What’s the proper protocol when you stumble across a real-life unicorn?

Receipts or it didn’t happen? That’s what the cool kids say, right?

I follow the deep timbre of Knox’s voice out the front door of the apartment building, pausing while I’m mostly hidden behind the whitewashed brick exterior wall that makes up one side of Eugene’s front courtyard.

My Tuesday afternoon just got so much better.

Knox is reading to Eugene, who sits next to him, his injured foot resting on another chair, face tipped up towards the sun, his eyes closed, a serene expression on his face.

Madeleine and Chouquette are curled underneath Eugene’s chair, like two halves of a circle.

I don’t recognise the book, but if Knox ever wanted to leave the Army, he’d have a solid future as an audiobook narrator or voiceover artist.
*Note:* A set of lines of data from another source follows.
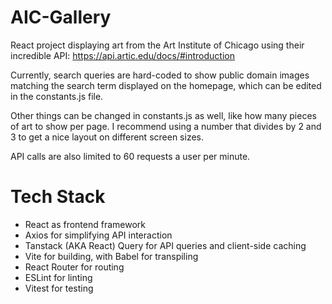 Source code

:# AIC-Gallery
React project displaying art from the Art Institute of Chicago using their incredible API: https://api.artic.edu/docs/#introduction

Currently, search queries are hard-coded to show public domain images matching the search term displayed on the homepage, which can be edited in the constants.js file.

Other things can be changed in constants.js as well, like how many pieces of art to show per page. I recommend using a number that divides by 2 and 3 to get a nice layout on different screen sizes.

API calls are also limited to 60 requests a user per minute.


# Tech Stack
- React as frontend framework
- Axios for simplifying API interaction
- Tanstack (AKA React) Query for API queries and client-side caching
- Vite for building, with Babel for transpiling
- React Router for routing
- ESLint for linting
- Vitest for testing
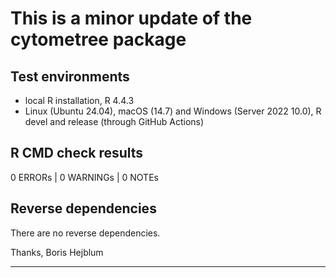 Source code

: # This is a minor update of the cytometree package

## Test environments  
 * local R installation, R 4.4.3
 * Linux (Ubuntu 24.04), macOS (14.7) and Windows (Server 2022 10.0), R devel and release (through GitHub Actions)


## R CMD check results  
0 ERRORs | 0 WARNINGs | 0 NOTEs

## Reverse dependencies  
There are no reverse dependencies.


Thanks, Boris Hejblum

---
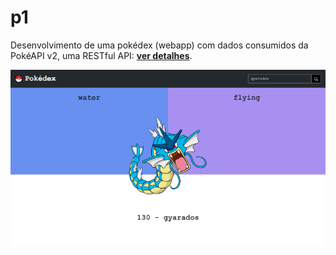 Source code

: # p1
Desenvolvimento de uma pokédex (webapp) com dados consumidos da PokéAPI v2, uma RESTful API: [**ver detalhes**](https://aprendacodar.blogspot.com/2022/04/desenvolvimento-de-uma-pokedex-webapp.html "_blank").


[![thumb](p1/assets/image/thumb.png)](https://aprendacodar.blogspot.com/2022/04/desenvolvimento-de-uma-pokedex-webapp.html)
And if he joined in on the wave of popular romances Celeste has started sending me TikToks about, people would probably get pregnant.

After another few sentences, Knox stops, rests the thick book against his chest and rolls his neck from one shoulder to the other.

‘Are you asleep?’ he asks Eugene, who snores in response.

Knox leans back and stretches his legs in front of him.

As his own eyes close, Madeleine spots me and springs up, barking.

Busted.

‘Hi.’ I attempt the nonchalant tone I’ve never been good at and wave when Knox looks up.

I’d like to kiss you, Gen.

He stands, quickly rearranges the blanket that’s covering Eugene and meets me at the fence line.

‘How’s he doing?’ I ask.

Knox looks over his shoulder, his expression tender. ‘Eug has gotten used to having an afternoon nap.’

‘Do you read to him often?’

‘Most days. He used to read to me when I first moved in with him. I was a bit of a shit.’ Knox’s lips twist into a wry smile. ‘Ever since I moved away, we’ve tried to read the same books. Kind of like our own little book club.’

Oh no. Imagining Knox in full Army get-up, making notes in a paperback to talk about with Eugene later might actually make me swoon. ‘That’s really nice of you.’

He shrugs, modest as always. ‘It’s nice for both of us.’

He really is a nice guy. It’s reassuring to know I wasn’t wrong about that.

‘What are you up to?’ Knox asks.

‘I’m headed to the gym.’ Strength training’s not my favourite, but I want to support Meredith and Bernie, and everyone says how beneficial it is for runners, so I make a point to sling some weights around each week.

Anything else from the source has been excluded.